Segment Start: Data
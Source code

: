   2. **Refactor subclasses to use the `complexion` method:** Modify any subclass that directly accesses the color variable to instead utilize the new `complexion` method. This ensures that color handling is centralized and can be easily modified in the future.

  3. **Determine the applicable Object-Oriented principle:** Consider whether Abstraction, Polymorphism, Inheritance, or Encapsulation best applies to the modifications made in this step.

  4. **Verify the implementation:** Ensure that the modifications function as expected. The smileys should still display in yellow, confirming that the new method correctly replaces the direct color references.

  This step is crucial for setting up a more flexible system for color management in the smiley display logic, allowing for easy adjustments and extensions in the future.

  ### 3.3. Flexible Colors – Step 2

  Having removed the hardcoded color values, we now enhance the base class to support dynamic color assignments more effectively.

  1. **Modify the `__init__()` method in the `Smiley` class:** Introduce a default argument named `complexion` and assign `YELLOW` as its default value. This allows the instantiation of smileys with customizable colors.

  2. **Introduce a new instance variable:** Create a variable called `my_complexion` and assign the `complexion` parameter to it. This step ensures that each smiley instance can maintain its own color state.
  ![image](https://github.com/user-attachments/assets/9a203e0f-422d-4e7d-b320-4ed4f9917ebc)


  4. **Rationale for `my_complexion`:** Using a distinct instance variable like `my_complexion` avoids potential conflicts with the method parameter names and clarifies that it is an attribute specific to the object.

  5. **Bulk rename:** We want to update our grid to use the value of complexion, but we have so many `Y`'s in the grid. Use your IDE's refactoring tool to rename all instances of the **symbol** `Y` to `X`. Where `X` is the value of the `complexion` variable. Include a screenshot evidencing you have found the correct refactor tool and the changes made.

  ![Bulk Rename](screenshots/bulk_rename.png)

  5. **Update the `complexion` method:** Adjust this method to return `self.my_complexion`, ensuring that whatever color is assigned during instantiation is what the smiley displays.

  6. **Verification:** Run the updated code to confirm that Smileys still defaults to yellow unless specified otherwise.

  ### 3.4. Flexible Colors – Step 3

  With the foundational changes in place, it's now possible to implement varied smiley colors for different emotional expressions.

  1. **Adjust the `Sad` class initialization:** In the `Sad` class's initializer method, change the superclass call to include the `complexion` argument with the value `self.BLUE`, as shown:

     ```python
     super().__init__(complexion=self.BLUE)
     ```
Segment End: Data
Your task – If a line in the records above has the word "Introduce", copy it out.

Task result –
  1. **Modify the `__init__()` method in the `Smiley` class:** Introduce a default argument named `complexion` and assign `YELLOW` as its default value. This allows the instantiation of smileys with customizable colors.
  2. **Introduce a new instance variable:** Create a variable called `my_complexion` and assign the `complexion` parameter to it. This step ensures that each smiley instance can maintain its own color state.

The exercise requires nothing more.